What you need to do – Set down exactly the lines in the records below that run from the line with "或許…我能朝著這個方向試試看？" to the line with "最讓我驚訝的是主管居然帶著我", inclusive, and nothing more.

(Pictures paired with source code)
※ ※ ※

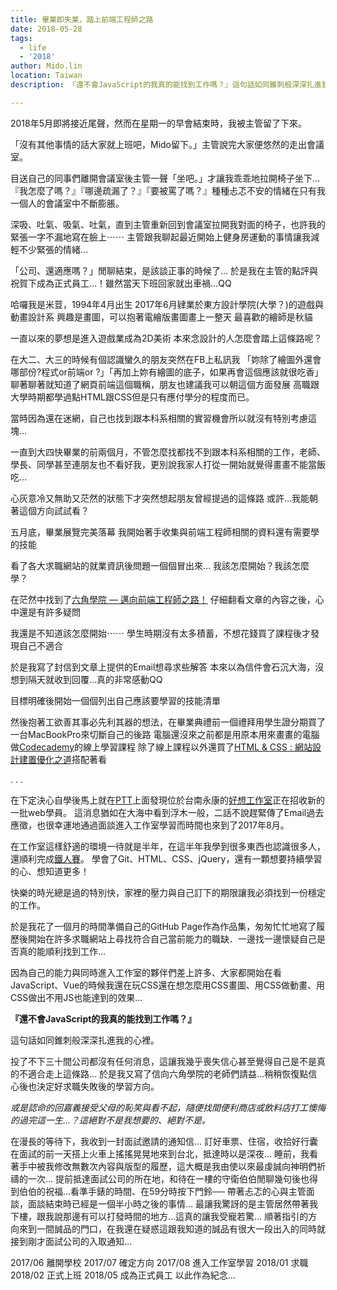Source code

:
 ```yaml
---
title: 畢業即失業，踏上前端工程師之路
date: 2018-05-28
tags: 
  - life
  - '2018'
author: Mido.lin
location: Taiwan
description: 『還不會JavaScript的我真的能找到工作嗎？』這句話如同錐刺般深深扎進我的心裡。

---
```


2018年5月即將接近尾聲，然而在星期一的早會結束時，我被主管留了下來。

「沒有其他事情的話大家就上班吧，Mido留下。」主管說完大家便悠然的走出會議室。

目送自己的同事們離開會議室後主管一聲「坐吧。」才讓我乖乖地拉開椅子坐下…
『我怎麼了嗎？』『哪邊疏漏了？』『要被罵了嗎？』種種忐忑不安的情緒在只有我一個人的會議室中不斷膨脹。

深吸、吐氣、吸氣、吐氣，直到主管重新回到會議室拉開我對面的椅子，也許我的緊張一字不漏地寫在臉上⋯⋯
主管跟我聊起最近開始上健身房運動的事情讓我減輕不少緊張的情緒…

「公司、還適應嗎？」閒聊結束，是該談正事的時候了…
於是我在主管的點評與祝賀下成為正式員工…！雖然當天下班回家就出車禍…QQ

哈囉我是米荳，1994年4月出生
2017年6月肄業於東方設計學院(大學？)的遊戲與動畫設計系
興趣是畫圖，可以抱著電繪版畫圖畫上一整天
最喜歡的繪師是秋貓

一直以來的夢想是進入遊戲業成為2D美術
本來念設計的人怎麼會踏上這條路呢？

在大二、大三的時候有個認識蠻久的朋友突然在FB上私訊我
「妳除了繪圖外還會哪部份?程式or前端or ?」「再加上妳有繪圖的底子，如果再會這個應該就很吃香」
聊著聊著就知道了網頁前端這個職稱，朋友也建議我可以朝這個方面發展
高職跟大學時期都學過點HTML跟CSS但是只有應付學分的程度而已。

當時因為還在迷網，自己也找到跟本科系相關的實習機會所以就沒有特別考慮這塊…

一直到大四快畢業的前兩個月，不管怎麼找都找不到跟本科系相關的工作，老師、學長、同學甚至連朋友也不看好我，更別說我家人打從一開始就覺得畫畫不能當飯吃…

心灰意冷又無助又茫然的狀態下才突然想起朋友曾經提過的這條路
或許…我能朝著這個方向試試看？

五月底，畢業展覽完美落幕
我開始著手收集與前端工程師相關的資料還有需要學的技能

看了各大求職網站的就業資訊後問題一個個冒出來…
我該怎麼開始？我該怎麼學？

在茫然中找到了[六角學院 — 邁向前端工程師之路！](https://quip.com/D59vAxcgG8Qc)
仔細翻看文章的內容之後，心中還是有許多疑問

我還是不知道該怎麼開始⋯⋯
學生時期沒有太多積蓄，不想花錢買了課程後才發現自己不適合

於是我寫了封信到文章上提供的Email想尋求些解答
本來以為信件會石沉大海，沒想到隔天就收到回覆…真的非常感動QQ

目標明確後開始一個個列出自己應該要學習的技能清單

然後抱著工欲善其事必先利其器的想法，在畢業典禮前一個禮拜用學生證分期買了一台MacBookPro來切斷自己的後路
電腦還沒來之前都是用原本用來畫畫的電腦做[Codecademy](https://www.codecademy.com/courses/learn-html/lessons/intro-to-html)的線上學習課程
除了線上課程以外還買了[HTML & CSS : 網站設計建置優化之道](https://www.tenlong.com.tw/products/9789862765012)搭配著看

. . .

在下定決心自學後馬上就在[PTT](https://www.ptt.cc/bbs/Tainan/M.1498618997.A.8B8.html)上面發現位於台南永康的[好想工作室](https://goodideas-studio.com/)正在招收新的一批web學員。
這消息猶如在大海中看到浮木一般，二話不說趕緊傳了Email過去應徵，也很幸運地通過面談進入工作室學習而時間也來到了2017年8月。

在工作室這樣舒適的環境一待就是半年，在這半年我學到很多東西也認識很多人，還順利完成[鐵人賽](https://ithelp.ithome.com.tw/users/20106699/ironman/1283)。
學會了Git、HTML、CSS、jQuery，還有一顆想要持續學習的心、想知道更多！

快樂的時光總是過的特別快，家裡的壓力與自己訂下的期限讓我必須找到一份穩定的工作。

於是我花了一個月的時間準備自己的GitHub Page作為作品集，匆匆忙忙地寫了履歷後開始在許多求職網站上尋找符合自己當前能力的職缺．一邊找一邊懷疑自己是否真的能順利找到工作…

因為自己的能力與同時進入工作室的夥伴們差上許多、大家都開始在看JavaScript、Vue的時候我還在玩CSS還在想怎麼用CSS畫圖、用CSS做動畫、用CSS做出不用JS也能達到的效果…

**『還不會JavaScript的我真的能找到工作嗎？』**

這句話如同錐刺般深深扎進我的心裡。

投了不下三十間公司都沒有任何消息，這讓我幾乎喪失信心甚至覺得自己是不是真的不適合走上這條路…
於是我又寫了信向六角學院的老師們請益…稍稍恢復點信心後也決定好求職失敗後的學習方向。

*或是認命的回嘉義接受父母的恥笑與看不起，隨便找間便利商店或飲料店打工懊悔的過完這一生…？這絕對不是我想要的、絕對不是。*

在漫長的等待下，我收到一封面試邀請的通知信…
訂好車票、住宿，收拾好行囊在面試的前一天搭上火車上搖搖晃晃地來到台北，抵達時以是深夜…
睡前，我看著手中被我修改無數次內容與版型的履歷，這大概是我由使以來最虔誠向神明們祈禱的一次…
提前抵達面試公司的所在地，和待在一樓的守衛伯伯閒聊幾句後也得到伯伯的祝福…看準手錶的時間、在59分時按下門鈴──
帶著忐忑的心與主管面談，面談結束時已經是一個半小時之後的事情…
最讓我驚訝的是主管居然帶著我下樓，跟我說那邊有可以打發時間的地方…這真的讓我受寵若驚…
順著指引的方向來到一間誠品的門口，在我還在疑惑這跟我知道的誠品有很大一段出入的同時就接到剛才面試公司的入取通知…

2017/06 離開學校
2017/07 確定方向
2017/08 進入工作室學習
2018/01 求職
2018/02 正式上班
2018/05 成為正式員工
以此作為紀念…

※ ※ ※

Result of this exercise –
或許…我能朝著這個方向試試看？

五月底，畢業展覽完美落幕
我開始著手收集與前端工程師相關的資料還有需要學的技能

看了各大求職網站的就業資訊後問題一個個冒出來…
我該怎麼開始？我該怎麼學？

在茫然中找到了[六角學院 — 邁向前端工程師之路！](https://quip.com/D59vAxcgG8Qc)
仔細翻看文章的內容之後，心中還是有許多疑問

我還是不知道該怎麼開始⋯⋯
學生時期沒有太多積蓄，不想花錢買了課程後才發現自己不適合

於是我寫了封信到文章上提供的Email想尋求些解答
本來以為信件會石沉大海，沒想到隔天就收到回覆…真的非常感動QQ

目標明確後開始一個個列出自己應該要學習的技能清單

然後抱著工欲善其事必先利其器的想法，在畢業典禮前一個禮拜用學生證分期買了一台MacBookPro來切斷自己的後路
電腦還沒來之前都是用原本用來畫畫的電腦做[Codecademy](https://www.codecademy.com/courses/learn-html/lessons/intro-to-html)的線上學習課程
除了線上課程以外還買了[HTML & CSS : 網站設計建置優化之道](https://www.tenlong.com.tw/products/9789862765012)搭配著看

. . .

在下定決心自學後馬上就在[PTT](https://www.ptt.cc/bbs/Tainan/M.1498618997.A.8B8.html)上面發現位於台南永康的[好想工作室](https://goodideas-studio.com/)正在招收新的一批web學員。
這消息猶如在大海中看到浮木一般，二話不說趕緊傳了Email過去應徵，也很幸運地通過面談進入工作室學習而時間也來到了2017年8月。

在工作室這樣舒適的環境一待就是半年，在這半年我學到很多東西也認識很多人，還順利完成[鐵人賽](https://ithelp.ithome.com.tw/users/20106699/ironman/1283)。
學會了Git、HTML、CSS、jQuery，還有一顆想要持續學習的心、想知道更多！

快樂的時光總是過的特別快，家裡的壓力與自己訂下的期限讓我必須找到一份穩定的工作。

於是我花了一個月的時間準備自己的GitHub Page作為作品集，匆匆忙忙地寫了履歷後開始在許多求職網站上尋找符合自己當前能力的職缺．一邊找一邊懷疑自己是否真的能順利找到工作…

因為自己的能力與同時進入工作室的夥伴們差上許多、大家都開始在看JavaScript、Vue的時候我還在玩CSS還在想怎麼用CSS畫圖、用CSS做動畫、用CSS做出不用JS也能達到的效果…

**『還不會JavaScript的我真的能找到工作嗎？』**

這句話如同錐刺般深深扎進我的心裡。

投了不下三十間公司都沒有任何消息，這讓我幾乎喪失信心甚至覺得自己是不是真的不適合走上這條路…
於是我又寫了信向六角學院的老師們請益…稍稍恢復點信心後也決定好求職失敗後的學習方向。

*或是認命的回嘉義接受父母的恥笑與看不起，隨便找間便利商店或飲料店打工懊悔的過完這一生…？這絕對不是我想要的、絕對不是。*

在漫長的等待下，我收到一封面試邀請的通知信…
訂好車票、住宿，收拾好行囊在面試的前一天搭上火車上搖搖晃晃地來到台北，抵達時以是深夜…
睡前，我看著手中被我修改無數次內容與版型的履歷，這大概是我由使以來最虔誠向神明們祈禱的一次…
提前抵達面試公司的所在地，和待在一樓的守衛伯伯閒聊幾句後也得到伯伯的祝福…看準手錶的時間、在59分時按下門鈴──
帶著忐忑的心與主管面談，面談結束時已經是一個半小時之後的事情…
最讓我驚訝的是主管居然帶著我下樓，跟我說那邊有可以打發時間的地方…這真的讓我受寵若驚…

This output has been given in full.